Pimco, according to Bloomberg Businessweek, just received patent number 8,306,892 at the end of last month. The name of this “invention” is innocuous enough: “Fixed income securities index.” And therein lies the problem.
The patent is, like many, many financial patents, merely the embodiment of things people have been saying—and doing—for years before the patent was filed back in November 2008.
I should say a few things up front. The first is that I have a tremendous amount of respect for the folks at Pimco. Whether it’s Bill Gross or Mohamed El-Erian or Don Suskind, the place is full of top-notch investment thinkers who’ve built an empire doing right by their investors.

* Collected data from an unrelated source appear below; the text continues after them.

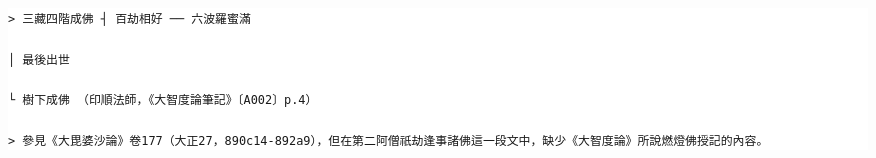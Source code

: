     > 三藏四階成佛 ┤ 百劫相好 ── 六波羅蜜滿

    │ 最後出世

    └ 樹下成佛 （印順法師，《大智度論筆記》〔A002〕p.4）

    > 參見《大毘婆沙論》卷177（大正27，890c14-892a9），但在第二阿僧祇劫逢事諸佛這一段文中，缺少《大智度論》所說燃燈佛授記的內容。

[^42]: 三十二相：

    > 小〔乘〕：過三祇種業因，欲種非上二，人道非餘趣，南洲非三洲，男人非女人，佛時非無佛時，緣佛身非緣餘，意業非身口，意識非五識，一思非多思。
    >
    > 大〔乘〕：欲色種非無色，人道亦餘趣，三洲除北洲，多思種非一思。（印順法師，《大智度論筆記》〔D007〕p.248）

[^43]: 參見Lamotte（1944, p.249,
    n.2）：同樣精確的說明，見《大毘婆沙論》卷177（大正27，887c8-13）。《俱舍論》卷18（大正29，95a）；《順正理論》卷44（大正29，590c）。

[^44]: 參見Lamotte（1944, p.249,
    n.3）：參見《大毘婆沙論》卷177（大正27，887b23-26）。

[^45]: 參見《大毘婆沙論》卷177（大正27，887b26-29）

    > 小〔乘〕：五識無分別。（印順法師，《大智度論筆記》〔D002〕p.238）
    >
    > 參見Lamotte（1944, p.250,
    > n.1）：在六識中，只有意識具有二種特別的「分別」之功能：計度及隨念，其餘五識並沒有。換言之，眼識只能認知「青」，但不知道「這是青」，只有意識能如此。

[^46]: 參見《大毘婆沙論》卷177（大正27，888a1-5）

[^47]: 參見Lamotte（1944, p.250,
    n.1）：《大毘婆沙論》卷177（大正27，887c13-888a6）。

[^48]: 關於「幾許名一福德」之問題，有多種說法：《大智度論》此處列出七種；《大毘婆沙論》說有九種（大正27，889c25-890b）；《俱舍論》卷18僅列出三種（大正29，95a14-18）；《順正理論》則有五種（大正29，591a）。

[^49]: 參見Lamotte（1944, p.251,
    n.2）：釋提桓因將領欲界中之較低層之二種天：四天王天及三十三天。

[^50]: 印順法師，《大智度論》（標點本），p.143：認為此「不」字為衍字，應刪。

[^51]: 捄（\^ㄐㄧㄡˋ\^\^）：1.同"救"。救援。《戰國策‧秦策五》："亡趙自危，諸侯必懼。懼而相捄，則從事可成。"（《漢語大詞典》（六），p.595）

[^52]: 參見Lamotte（1944, p.252,
    n.1）：一般說來，菩薩是在百劫之中，成就三十二相之業，但是釋迦牟尼因為精進不懈，所以跳過九劫，從而釋迦牟尼此一修持歷程是九一劫，而不是百劫。參見：Mahāvastu（梵本《大事》）,
    III,
    p.249；又見《大毘婆沙論》卷177（大正27，890b5-27）；《俱舍論》卷18（大正29，95a7-8）；《順正理論》卷44（大正29，591a）；《佛地經論》卷7，大正26，327a；《觀佛三昧海經》卷7（大正15，679b）。所以佛陀本身也常提及，其所憶過往之事自然在此九十一劫之內，如：Saṃyutta（《相應部》）,
    IV, p.324; Dīgha（《長部》）, II, p.2; Majjhima（《中部》）, I,
    p.483。

[^53]: 參見Lamotte（1944, p.252,
    n.2）：關於此一事件，請見《佛本行集經》卷4（大正3，670a）；《撰集百緣經》卷10（97經）（大正4，253c-254a）；《大毘婆沙論》卷177（大正27，890b）；《俱舍論》卷10（大正29，95b）；《順正理論》卷44（大正29，591c）；《佛地經論》卷7（大正26，327a）。

[^54]: 參見Lamotte（1944, p.254,
    n.1）：關於此一事件之現傳不同版本，其載述大致相同，甚至在細節上也經常相符。它們一致說明釋迦牟尼菩薩因為在七日內重複以一偈讚嘆弗沙佛，所以較其同修彌勒菩薩，更早成就：他讚嘆佛陀之功德使他超越九劫，因而釋迦牟尼在（三阿僧祗劫後之）第九一劫時成佛，而不是一般之百劫。但是有一項資料卻以不同之角度來說明，從而其含義即截然有異；這就是漢譯《撰集百緣經》卷10（大正4，253c-254a）。毫無疑問的，釋迦牟尼與彌勒二者之間，較互競爭，二者都同樣的讚嘆佛陀，以下是其譯語：「乃往過去無量世中，波羅奈國有佛出世，號曰弗沙，在樹下結跏趺坐，我（按指釋迦牟尼）及彌勒俱為菩薩，到彼佛所，種種供養，而翹一足，於七日中說偈讚佛：『\^天上世間無如佛，十方世界亦無有；世界所有悉能見，無有能及如佛者。\^\^』」《大智度論》很可能就是根據此一資料，而在下文（大正25，92c）駁斥阿毘曇此處所說的教理。它說：「汝但見釋迦牟尼菩薩於寶窟中見弗沙佛，七日七夜以一偈讚；彌勒菩薩亦種種讚弗沙佛。但《阿波陀那經》中不說，汝所不知，無因緣故。」

[^55]: 參見《大毘婆沙論》卷177（大正27，890b28-c5）。

[^56]: 參見《大毘婆沙論》卷177（大正27，890c5-9）。

[^57]: 《大智度論》此處所引《阿毘曇》提到六波羅蜜，但從現存《大毘婆沙論》卷178（大正27，892a26-c4）看來，迦濕彌羅國諸論師僅主張布施、持戒、精進、般若四種波羅蜜。

    > 《大毘婆沙論》卷178：
    >
    > \^**外國師**說：有六波羅蜜多，謂於前四加忍、靜慮。
    >
    > **迦濕彌羅國諸論師**言：後二波羅蜜多即前四所攝，謂忍攝在戒中，靜慮攝在般若。戒、慧滿時即名彼滿故。
    >
    > **復有別說**六波羅蜜多，謂於前四加聞及忍。若時菩薩能遍受持如來所說十二分教，齊此聞波羅蜜多名為圓滿。若時菩薩自稱忍辱，被羯利王割截支體，曾無一念忿恨之心，反以慈言誓饒益彼，齊此忍波羅蜜多名為圓滿。
    >
    > **〔評曰〕**：此二亦在前四中攝。忍如前說，聞攝在慧。雖諸功德皆可名為波羅蜜多，而依顯了增上義說，故唯有四。\^\^（大正27，892b21-c4）


[^1]: 顯法：三乘聖果斷盡煩惱，是福田。秘密：無生忍菩薩，煩惱斷，具六通，利眾生。（印順法師，《大智度論筆記》〔D029〕p.279）
[^2]: 乃＝反【宋】【元】【明】【宮】，乃＋（至）【石】。（大正25，85d，n.3）
[^3]: 無生法忍：名字生死相斷，出三界，不墮眾生數。（印順法師，《大智度論筆記》〔C010〕p.199）
[^4]: 阿羅漢：滅後不墮眾生數。（印順法師，《大智度論筆記》〔D022〕p.267）
[^5]: 參見Lamotte（1944, p.237, n.1）：《經集》（優婆私婆學童所問）,
[^6]: 出不＝不生【宮】，＝生不【聖】。（大正25，85d，n.20）
[^7]: 已＝當【聖】。（大正25，85d，n.21）
[^8]: 《大正藏》原作「樂」，今依《高麗藏》作「槃」（第14冊，408b9）。
[^9]: 無生法忍：破諸法，知實相，得法身。（印順法師，《大智度論筆記》〔C010〕p.200）
[^10]: 二乘差別：狹小、廣大，自利、普利，多生空、說二空，小眾、二眾。（印順法師，《大智度論筆記》〔C010〕p.200）
[^11]: 辯＝辨【元】【宮】。（大正25，85d，n.29）
[^12]: 抒（\^ㄕㄨ\^\^）：1.舀出，汲出。《詩‧大雅‧生民》"或舂或揄"毛傳："揄，抒臼也。"孔穎達疏："謂抒米以出臼也。"（《漢語大詞典》（六），p.426）
[^13]: 入不二法門：等觀一切法。不思議智，無量悲心力能入。（印順法師，《大智度論筆記》〔D016〕p.259）
[^14]: 駛馬：疾馳之馬。南朝梁簡文帝《春日想上林》詩："香車雲母幰，駛馬黃金羈。"（《漢語大詞典》（十二），p.814）
[^15]: 銜（\^ㄒㄧㄢˊ\^\^）：1.馬嚼子。青銅或鐵製，放在馬口內，用以勒馬，控制它的行止。（《漢語大詞典》（三），p.1064）
[^16]: 鎧（\^ㄎㄞˇ\^\^）：古代作戰時護身的服裝，金屬製成。皮甲亦可稱鎧。（《漢語大詞典》（十一），p.1370）
[^17]: 轡勒（\^ㄆㄟˋㄌㄜˋ\^\^）：駕馭牲口用的韁繩和帶嚼子的籠頭。《大戴禮記‧盛德》："不能御民者，棄其德法，譬猶御馬，棄轡勒而專以筴御馬，馬必傷，車必敗。"（《漢語大詞典》（九），p.1338）
[^18]: 大能受小，小不容大。（印順法師，《大智度論筆記》〔C010〕p.201）
[^19]: 諸乘皆入摩訶衍。（印順法師，《大智度論筆記》〔C010〕p.200）
[^20]: 菩提薩埵：大心眾生欲得諸佛道心，自利利他，度一切生，知法實性，行無上道，賢聖所讚故。為脫眾生生死索佛道。（印順法師，《大智度論筆記》〔D024〕p.273）
[^21]: 參見《大智度論》卷53（大正25，436b5-7）。
[^22]: ┌ 一、具足三事（大願、心不可動、精進）名菩薩。
[^23]: 參見Lamotte（1944, p.242,
[^24]: 參見Lamotte（1944, p.243,
[^25]: 參見Lamotte（1944, p.243,
[^26]: 參見《大智度論》，卷3。（大正25，80a26-27）
[^27]: ┌ 一心集諸善法。
[^28]: 參見《摩訶般若波羅蜜經》卷16〈55
[^29]: 參見Lamotte（1944, p.244,
[^30]: 參見《雜阿含經》卷27（727經）（大正2，195c6-16）。
[^31]: 參見Lamotte（1944, p.245,
[^32]: 菩提薩埵：小乘六解。（印順法師，《大智度論筆記》〔D024〕p.273）
[^33]: 參見Lamotte（1944, p.245,
[^34]: 參見《大毘婆沙論》卷176（大正27，887a）。
[^35]: 參見《阿毘達磨發智論》卷18：「\^齊何名菩薩？答：齊能造作增長相異熟業。得何名菩薩？答：得相異熟業。\^\^」（大正26，1018a14-15）《阿毘達磨大毘婆沙論》卷176（大正27，886c27-28）。
[^36]: 參見Lamotte（1944, p.246,
[^37]: 關於「阿僧祇」數量大小，《大毘婆沙論》中列舉七家的說法，參見《大毘婆沙論》卷177（大正27，890c-892a16）。
[^38]: 參見《大毘婆沙論》卷176：\
[^39]: 參見Lamotte（1944, p.248,
[^40]: 參見Lamotte（1944, p.248,
[^41]: ┌ 初 ── 心不自知作佛 ──── 離女人身
[^58]: 參見《大毘婆沙論》卷178（大正27，892a26-b21）
[^59]: 參見Lamotte（1944, p.255,
[^60]: （1）信＝護【宋】【元】【明】【宮】，＝𧩨【石】。（大正25，88d，n.13）
[^61]: （1）股：《說文》："股"，髀也。（《漢語大字典》（三），p.2051）
[^62]: （1）𨄔＝踹【元】【明】。（大正25，88d，n.21）
[^63]: （1）臗（\^ㄎㄨㄢ\^\^）：同「髖」。1.臀部。2.股骨。（《漢語大字典》（三），p.2121）
[^64]: 項（\^ㄒㄧㄤˋ\^\^）：1.頸的後部。亦泛指頸。（《漢語大詞典》（十二），p.229）
[^65]: 脊（\^ㄐㄧˇ\^\^）：1.人或動物背部中間的骨肉，脊骨。（《漢語大詞典》（六），p.1254）
[^66]: 物＝人【石】。（大正25，88d，n.28）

I should also say that I’m not generally a fan of how the U.S. patent system has evolved. I’m one of those people. I believe the purpose of patent and copyright isn’t some kind of fairness for inventors and creators, but actually what’s written in Article 1 of the U.S. Constitution:
“To promote the Progress of Science and useful Arts, by securing for limited Times to Authors and Inventors the exclusive Right to their respective Writings and Discoveries.”
Note that it doesn’t say “to defend the rights of inventors,” but “to promote the progress of science and useful arts.” The idea here is that if the laws of the United States didn’t provide some defense, well, then nobody would bother inventing things, because they’d be unable to profit from them.
But the U.S. patent system, at least in theory, has two super-important safeguards to prevent the wanton patenting of things. The first is the idea of “novelty”—that the thing being patented is in fact something new. The second idea is that of “non-obviousness”—that the thing being patented wouldn’t occur to essentially anyone investigating the field of the patent. And last, there’s the issue of what’s patentable or not, a subject of ongoing controversy.
So where does Pimco’s index patent come in? Well, let’s look at it.
In the abstract, it says that the invention is a computer-implemented method for generating a financial index. In other words, it’s like every single financial index that calculates regional weights, as every international index does, and for different kinds of financial instruments—again, like any index.
So far, this is entirely obvious and is how indexes have been constructed since the 1970s. The patent goes on to say that at least some of these regional weights are not based on market capitalization, but on other factors, citing regional gross domestic product (GDP) as the example.
That’s pretty much it in a nutshell. It’s an index that uses GDP weighting, and, in the examples cited in the patent, uses primarily fixed-income instruments.